The division integrates computational mechanics and advanced materials technology. It combines multidisciplinary expertise to predict, understand, and elevate the performance of engineering materials and structures. A broad range of research areas, methods, and applications is included.
The bulk of the research focuses on the relationship between the microstructure of technological materials and their mechanical properties. The mechanical modeling addresses prediction of material failure, energy absorption, and fatigue properties in metals, polymers, and composites. The experimental methods employed are different forms of mechanical testing, various types of microscopies, image analysis, fractography, etc. Key applications are railway mechanics and mega-casting of aluminum. The aim is to reduce life-cycle costs and reduce the environmental footprint.
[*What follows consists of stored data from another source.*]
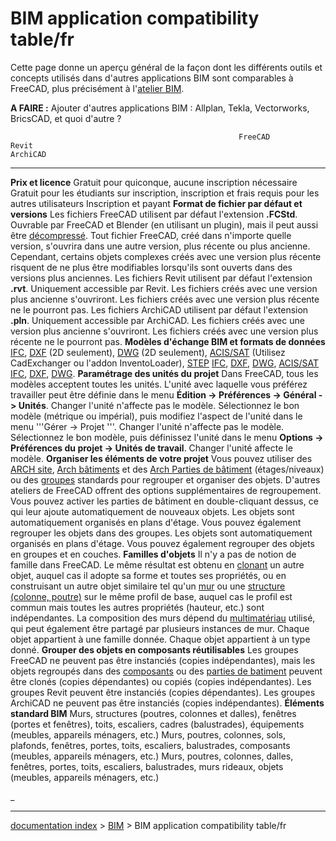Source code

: # BIM application compatibility table/fr
Cette page donne un aperçu général de la façon dont les différents outils et concepts utilisés dans d\'autres applications BIM sont comparables à FreeCAD, plus précisément à l\'[atelier BIM](BIM_Workbench/fr.md).

**A FAIRE :** Ajouter d\'autres applications BIM : Allplan, Tekla, Vectorworks, BricsCAD, et quoi d\'autre ?

                                                       FreeCAD                                                                                                                                                                                                                                                                                                                                                                                                                                                                                                                                                                                                                                                Revit                                                                                                                                                                                                                                  ArchiCAD
  ---------------------------------------------------- ------------------------------------------------------------------------------------------------------------------------------------------------------------------------------------------------------------------------------------------------------------------------------------------------------------------------------------------------------------------------------------------------------------------------------------------------------------------------------------------------------------------------------------------------------------------------------------------------------------------------------------------------------ -------------------------------------------------------------------------------------------------------------------------------------------------------------------------------------------------------------------------------------- --------------------------------------------------------------------------------------------------------------------------------------------------------------------------------------------------------------------------------------------
  **Prix et licence**                                  Gratuit pour quiconque, aucune inscription nécessaire                                                                                                                                                                                                                                                                                                                                                                                                                                                                                                                                                                                                  Gratuit pour les étudiants sur inscription, inscription et frais requis pour les autres utilisateurs                                                                                                                                   Inscription et payant
  **Format de fichier par défaut et versions**         Les fichiers FreeCAD utilisent par défaut l\'extension **.FCStd**. Ouvrable par FreeCAD et Blender (en utilisant un plugin), mais il peut aussi être [décompressé](Fcstd_file_format/fr.md). Tout fichier FreeCAD, créé dans n'importe quelle version, s'ouvrira dans une autre version, plus récente ou plus ancienne. Cependant, certains objets complexes créés avec une version plus récente risquent de ne plus être modifiables lorsqu'ils sont ouverts dans des versions plus anciennes.                                                                                                                                                Les fichiers Revit utilisent par défaut l\'extension **.rvt**. Uniquement accessible par Revit. Les fichiers créés avec une version plus ancienne s\'ouvriront. Les fichiers créés avec une version plus récente ne le pourront pas.   Les fichiers ArchiCAD utilisent par défaut l\'extension **.pln**. Uniquement accessible par ArchiCAD. Les fichiers créés avec une version plus ancienne s\'ouvriront. Les fichiers créés avec une version plus récente ne le pourront pas.
  **Modèles d\'échange BIM et formats de données**     [IFC](https://en.wikipedia.org/wiki/Industry_Foundation_Classes), [DXF](https://en.wikipedia.org/wiki/AutoCAD_DXF) (2D seulement), [DWG](https://en.wikipedia.org/wiki/.dwg) (2D seulement), [ACIS/SAT](https://en.wikipedia.org/wiki/ACIS) (Utilisez CadExchanger ou l\'addon InventoLoader), [STEP](https://en.wikipedia.org/wiki/ISO_10303-21)                                                                                                                                                                                                                                                                                                      [IFC](https://en.wikipedia.org/wiki/Industry_Foundation_Classes), [DXF](https://en.wikipedia.org/wiki/AutoCAD_DXF), [DWG](https://en.wikipedia.org/wiki/.dwg), [ACIS/SAT](https://en.wikipedia.org/wiki/ACIS)                          [IFC](https://en.wikipedia.org/wiki/Industry_Foundation_Classes), [DXF](https://en.wikipedia.org/wiki/AutoCAD_DXF), [DWG](https://en.wikipedia.org/wiki/.dwg).
  **Paramétrage des unités du projet**                 Dans FreeCAD, tous les modèles acceptent toutes les unités. L\'unité avec laquelle vous préférez travailler peut être définie dans le menu **Édition -\> Préférences -\> Général -\> Unités**. Changer l\'unité n\'affecte pas le modèle.                                                                                                                                                                                                                                                                                                                                                                                                              Sélectionnez le bon modèle (métrique ou impérial), puis modifiez l\'aspect de l\'unité dans le menu \'\'\'Gérer -\> Projet \'\'\'. Changer l\'unité n\'affecte pas le modèle.                                                          Sélectionnez le bon modèle, puis définissez l\'unité dans le menu **Options -\> Préférences du projet -\> Unités de travail**. Changer l\'unité affecte le modèle.
  **Organiser les éléments de votre projet**           Vous pouvez utiliser des [ARCH site](Arch_Site/fr.md), [Arch bâtiments](Arch_Building/fr.md) et des [Arch Parties de bâtiment](Arch_BuildingPart/fr.md) (étages/niveaux) ou des [groupes](Std_Group/fr.md) standards pour regrouper et organiser des objets. D\'autres ateliers de FreeCAD offrent des options supplémentaires de regroupement. Vous pouvez activer les parties de bâtiment en double-cliquant dessus, ce qui leur ajoute automatiquement de nouveaux objets.                                                                                                                                          Les objets sont automatiquement organisés en plans d\'étage. Vous pouvez également regrouper les objets dans des groupes.                                                                                                              Les objets sont automatiquement organisés en plans d\'étage. Vous pouvez également regrouper des objets en groupes et en couches.
  **Familles d\'objets**                               Il n\'y a pas de notion de famille dans FreeCAD. Le même résultat est obtenu en [clonant](Draft_Clone/fr.md) un autre objet, auquel cas il adopte sa forme et toutes ses propriétés, ou en construisant un autre objet similaire tel qu\'un [mur](Arch_Wall/fr.md) ou une [structure (colonne, poutre)](Arch_Structure/fr.md) sur le même profil de base, auquel cas le profil est commun mais toutes les autres propriétés (hauteur, etc.) sont indépendantes. La composition des murs dépend du [multimatériau](Arch_MultiMaterial/fr.md) utilisé, qui peut également être partagé par plusieurs instances de mur.   Chaque objet appartient à une famille donnée.                                                                                                                                                                                          Chaque objet appartient à un type donné.
  **Grouper des objets en composants réutilisables**   Les groupes FreeCAD ne peuvent pas être instanciés (copies indépendantes), mais les objets regroupés dans des [composants](Part_Compound/fr.md) ou des [parties de batiment](Arch_BuildingPart/fr.md) peuvent être clonés (copies dépendantes) ou copiés (copies indépendantes).                                                                                                                                                                                                                                                                                                                                                       Les groupes Revit peuvent être instanciés (copies dépendantes).                                                                                                                                                                        Les groupes ArchiCAD ne peuvent pas être instanciés (copies indépendantes).
  **Éléments standard BIM**                            Murs, structures (poutres, colonnes et dalles), fenêtres (portes et fenêtres), toits, escaliers, cadres (balustrades), équipements (meubles, appareils ménagers, etc.)                                                                                                                                                                                                                                                                                                                                                                                                                                                                                 Murs, poutres, colonnes, sols, plafonds, fenêtres, portes, toits, escaliers, balustrades, composants (meubles, appareils ménagers, etc.)                                                                                               Murs, poutres, colonnes, dalles, fenêtres, portes, toits, escaliers, balustrades, murs rideaux, objets (meubles, appareils ménagers, etc.)

_

---
[documentation index](../README.md) > [BIM](Category_BIM.md) > BIM application compatibility table/fr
A significant portion of the research concerns the development of multifunctional materials. By bridging the interface between electrochemistry and computational mechanics, we contribute to the next generation of structural batteries, which are polymer composites that simultaneously store energy and carry mechanical load. New or improved functional properties are also developed for nanocomposites with the corresponding manufacturing techniques. It also includes developing sustainable solar energy materials using accelerated experimental technology.
Through this integrated approach and our strong commitment to teaching and research, we strive to deliver sustainable mechanics-based technology solutions that meet the evolving needs of modern engineering and sustainability.